Background & Motivation

  1. Background: Open-vocabulary 3D semantic segmentation aims to segment arbitrary classes beyond the training set. Due to the scarcity of 3D point-text paired data, mainstream methods distill knowledge from pre-trained 2D open-vocabulary models (e.g., CLIP, LSeg, OpenSeg) into 3D models. The two primary paradigms are "2D-to-3D distillation" (projecting pixel-level features onto point clouds via geometric correspondence) and "point-text alignment" (aligning 3D features with text embeddings via contrastive learning).
  2. Limitations of Prior Work: Both paradigms essentially train 3D models to replicate 2D feature representations, leading to two core issues: (a) Limited intrinsic 3D geometric learning — aligning 3D features to a 2D representation space suppresses the learning of 3D geometric structures; (b) Inherited 2D prediction errors — 2D models are prone to incorrect object masks due to occlusions and viewpoint changes, which 3D models inherit as incorrect segmentation patterns.
  3. Key Challenge: How to effectively preserve intrinsic 3D geometric information during the 2D-to-3D knowledge distillation process? Directly incorporating pre-trained 3D features does not necessarily improve performance, as heterogeneous supervisory signals from different modalities can introduce instability during training.
  4. Goal: Address the geometric-semantic consistency problem at three levels: (a) Intra-superpoint consistency — points within the same superpoint should share semantic labels, though 2D projections often lead to inconsistency; (b) Intra-instance consistency — single-view 2D predictions cover only portions of an instance, leading to semantic fragmentation in 3D space; (c) Inter-instance relationship consistency — multi-view feature aggregation introduces feature distribution shifts between instances of the same class.
  5. Key Insight: Pre-trained 3D models (e.g., Sonata) have already learned strong geometric priors from large-scale point cloud data—objects of the same class possess similar geometric representations.
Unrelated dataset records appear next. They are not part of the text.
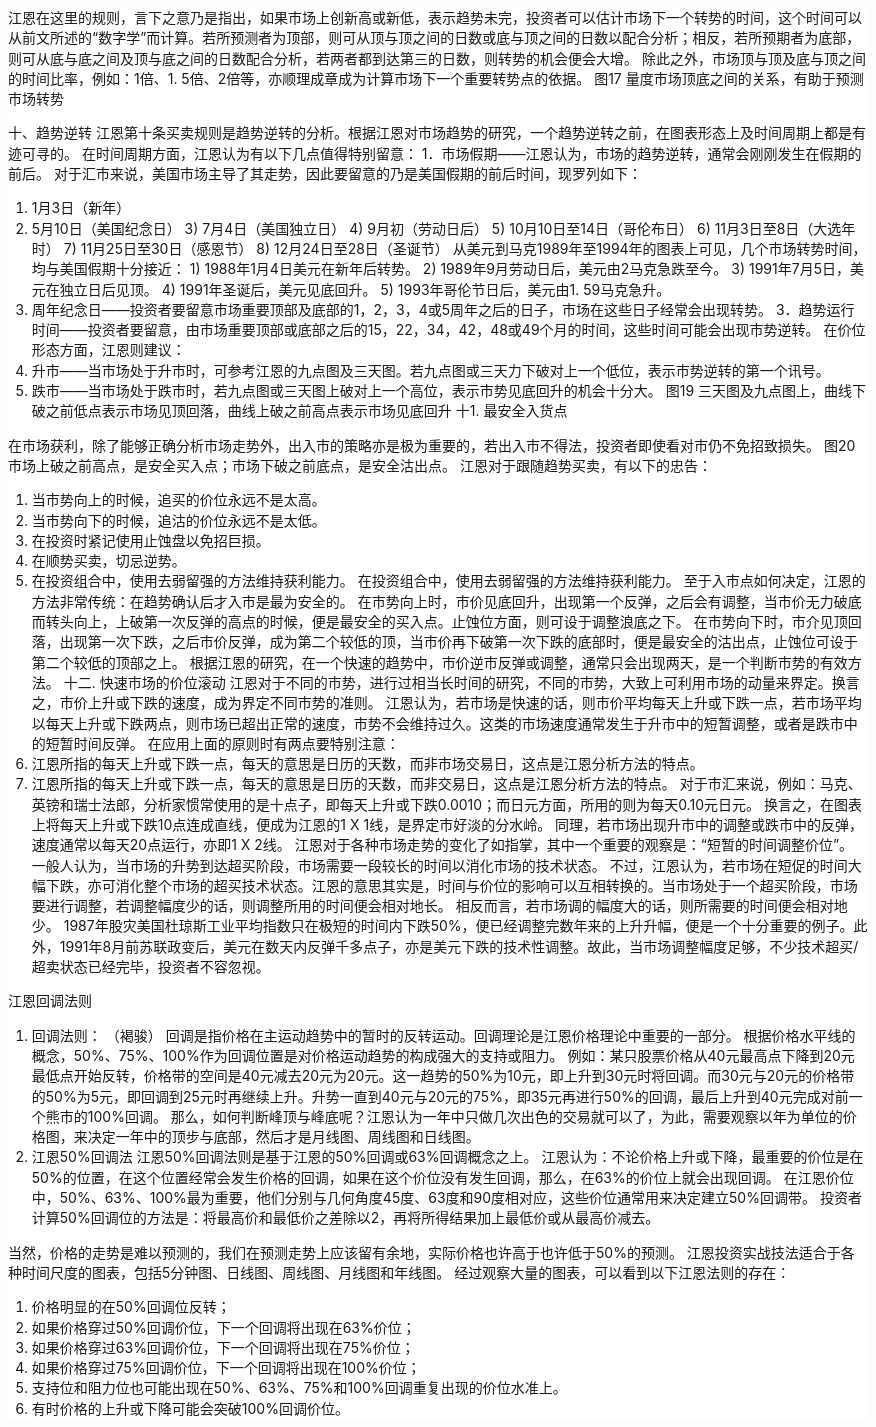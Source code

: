 江恩在这里的规则，言下之意乃是指出，如果市场上创新高或新低，表示趋势未完，投资者可以估计市场下一个转势的时间，这个时间可以从前文所述的“数字学”而计算。若所预测者为顶部，则可从顶与顶之间的日数或底与顶之间的日数以配合分析；相反，若所预期者为底部，则可从底与底之间及顶与底之间的日数配合分析，若两者都到达第三的日数，则转势的机会便会大增。 除此之外，市场顶与顶及底与顶之间的时间比率，例如：1倍、1. 5倍、2倍等，亦顺理成章成为计算市场下一个重要转势点的依据。 图17 量度市场顶底之间的关系，有助于预测市场转势

十、趋势逆转 江恩第十条买卖规则是趋势逆转的分析。根据江恩对市场趋势的研究，一个趋势逆转之前，在图表形态上及时间周期上都是有迹可寻的。 在时间周期方面，江恩认为有以下几点值得特别留意： 1．市场假期——江恩认为，市场的趋势逆转，通常会刚刚发生在假期的前后。 对于汇市来说，美国市场主导了其走势，因此要留意的乃是美国假期的前后时间，现罗列如下：

1. 1月3日（新年）
2. 5月10日（美国纪念日） 3) 7月4日（美国独立日） 4) 9月初（劳动日后） 5) 10月10日至14日（哥伦布日） 6) 11月3日至8日（大选年时） 7) 11月25日至30日（感恩节） 8) 12月24日至28日（圣诞节） 从美元到马克1989年至1994年的图表上可见，几个市场转势时间，均与美国假期十分接近： 1) 1988年1月4日美元在新年后转势。 2) 1989年9月劳动日后，美元由2马克急跌至今。 3) 1991年7月5日，美元在独立日后见顶。 4) 1991年圣诞后，美元见底回升。 5) 1993年哥伦节日后，美元由1. 59马克急升。
3. 周年纪念日——投资者要留意市场重要顶部及底部的1，2，3，4或5周年之后的日子，市场在这些日子经常会出现转势。 3．趋势运行时间——投资者要留意，由市场重要顶部或底部之后的15，22，34，42，48或49个月的时间，这些时间可能会出现市势逆转。 在价位形态方面，江恩则建议：
4. 升市——当市场处于升市时，可参考江恩的九点图及三天图。若九点图或三天力下破对上一个低位，表示市势逆转的第一个讯号。
5. 跌市——当市场处于跌市时，若九点图或三天图上破对上一个高位，表示市势见底回升的机会十分大。 图19 三天图及九点图上，曲线下破之前低点表示市场见顶回落，曲线上破之前高点表示市场见底回升 十1. 最安全入货点

在市场获利，除了能够正确分析市场走势外，出入市的策略亦是极为重要的，若出入市不得法，投资者即使看对市仍不免招致损失。 图20 市场上破之前高点，是安全买入点；市场下破之前底点，是安全沽出点。 江恩对于跟随趋势买卖，有以下的忠告：

1. 当市势向上的时候，追买的价位永远不是太高。
2. 当市势向下的时候，追沽的价位永远不是太低。
3. 在投资时紧记使用止蚀盘以免招巨损。
4. 在顺势买卖，切忌逆势。
5. 在投资组合中，使用去弱留强的方法维持获利能力。 在投资组合中，使用去弱留强的方法维持获利能力。 至于入市点如何决定，江恩的方法非常传统：在趋势确认后才入市是最为安全的。 在市势向上时，市价见底回升，出现第一个反弹，之后会有调整，当市价无力破底而转头向上，上破第一次反弹的高点的时候，便是最安全的买入点。止蚀位方面，则可设于调整浪底之下。 在市势向下时，市介见顶回落，出现第一次下跌，之后市价反弹，成为第二个较低的顶，当市价再下破第一次下跌的底部时，便是最安全的沽出点，止蚀位可设于第二个较低的顶部之上。 根据江恩的研究，在一个快速的趋势中，市价逆市反弹或调整，通常只会出现两天，是一个判断市势的有效方法。 十二. 快速市场的价位滚动 江恩对于不同的市势，进行过相当长时间的研究，不同的市势，大致上可利用市场的动量来界定。换言之，市价上升或下跌的速度，成为界定不同市势的准则。 江恩认为，若市场是快速的话，则市价平均每天上升或下跌一点，若市场平均以每天上升或下跌两点，则市场已超出正常的速度，市势不会维持过久。这类的市场速度通常发生于升市中的短暂调整，或者是跌市中的短暂时间反弹。 在应用上面的原则时有两点要特别注意：
6. 江恩所指的每天上升或下跌一点，每天的意思是日历的天数，而非市场交易日，这点是江恩分析方法的特点。
7. 江恩所指的每天上升或下跌一点，每天的意思是日历的天数，而非交易日，这点是江恩分析方法的特点。 对于市汇来说，例如：马克、英镑和瑞士法郎，分析家惯常使用的是十点子，即每天上升或下跌0.0010；而日元方面，所用的则为每天0.10元日元。 换言之，在图表上将每天上升或下跌10点连成直线，便成为江恩的1 X 1线，是界定市好淡的分水岭。 同理，若市场出现升市中的调整或跌市中的反弹，速度通常以每天20点运行，亦即1 X 2线。 江恩对于各种市场走势的变化了如指掌，其中一个重要的观察是：“短暂的时间调整价位”。 一般人认为，当市场的升势到达超买阶段，市场需要一段较长的时间以消化市场的技术状态。 不过，江恩认为，若市场在短促的时间大幅下跌，亦可消化整个市场的超买技术状态。江恩的意思其实是，时间与价位的影响可以互相转换的。当市场处于一个超买阶段，市场要进行调整，若调整幅度少的话，则调整所用的时间便会相对地长。 相反而言，若市场调的幅度大的话，则所需要的时间便会相对地少。 1987年股灾美国杜琼斯工业平均指数只在极短的时间内下跌50%，便已经调整完数年来的上升升幅，便是一个十分重要的例子。此外，1991年8月前苏联政变后，美元在数天内反弹千多点子，亦是美元下跌的技术性调整。故此，当市场调整幅度足够，不少技术超买/超卖状态已经完毕，投资者不容忽视。

江恩回调法则

1. 回调法则： （褐骏） 回调是指价格在主运动趋势中的暂时的反转运动。回调理论是江恩价格理论中重要的一部分。 根据价格水平线的概念，50%、75%、100%作为回调位置是对价格运动趋势的构成强大的支持或阻力。 例如：某只股票价格从40元最高点下降到20元最低点开始反转，价格带的空间是40元减去20元为20元。这一趋势的50%为10元，即上升到30元时将回调。而30元与20元的价格带的50%为5元，即回调到25元时再继续上升。升势一直到40元与20元的75%，即35元再进行50%的回调，最后上升到40元完成对前一个熊市的100%回调。 那么，如何判断峰顶与峰底呢？江恩认为一年中只做几次出色的交易就可以了，为此，需要观察以年为单位的价格图，来决定一年中的顶步与底部，然后才是月线图、周线图和日线图。
2. 江恩50%回调法 江恩50%回调法则是基于江恩的50%回调或63%回调概念之上。 江恩认为：不论价格上升或下降，最重要的价位是在50%的位置，在这个位置经常会发生价格的回调，如果在这个价位没有发生回调，那么，在63%的价位上就会出现回调。 在江恩价位中，50%、63%、100%最为重要，他们分别与几何角度45度、63度和90度相对应，这些价位通常用来决定建立50%回调带。 投资者计算50%回调位的方法是：将最高价和最低价之差除以2，再将所得结果加上最低价或从最高价减去。

当然，价格的走势是难以预测的，我们在预测走势上应该留有余地，实际价格也许高于也许低于50%的预测。 江恩投资实战技法适合于各种时间尺度的图表，包括5分钟图、日线图、周线图、月线图和年线图。 经过观察大量的图表，可以看到以下江恩法则的存在：

1. 价格明显的在50%回调位反转；
2. 如果价格穿过50%回调价位，下一个回调将出现在63%价位；
3. 如果价格穿过63%回调价位，下一个回调将出现在75%价位；
4. 如果价格穿过75%回调价位，下一个回调将出现在100%价位；
5. 支持位和阻力位也可能出现在50%、63%、75%和100%回调重复出现的价位水准上。
6. 有时价格的上升或下降可能会突破100%回调价位。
The key is to leverage these priors during distillation to correct 2D-level errors.
  6. Core Idea: Utilize geometric priors from pre-trained 3D models to guide the 2D-to-3D distillation process through three levels of geometric-semantic consistency modeling (superpoint, instance, and inter-instance), ensuring distilled 3D features retain geometric structure while gaining open-vocabulary semantic capabilities.

Method

Overall Architecture

Given a scene point cloud \(\mathbf{P} \in \mathbb{R}^{N \times 3}\) and multi-view RGB images \(\mathcal{I}\), GeoGuide extracts two types of features in parallel: (1) geometric features \(\mathbf{F}_{3d}^G \in \mathbb{R}^{N \times C_1}\) from a frozen pre-trained 3D backbone; (2) pixel-level semantic features \(\mathbf{F}_{2d}^M\) from a frozen 2D open-vocabulary segmentation model. 2D-3D correspondences are established via camera parameters to project 2D features onto the point cloud as \(\mathbf{F}_{2d} \in \mathbb{R}^{N \times C}\). 3D geometric features are mapped to the same semantic space via a lightweight MLP adapter to obtain \(\mathbf{F}_{3d}^{\text{sem}}\). Three hierarchical modules (USD, IMR, IIRC) guide the distillation process from local to global scales. During inference, only the 3D point cloud input is required, and all auxiliary modules are discarded.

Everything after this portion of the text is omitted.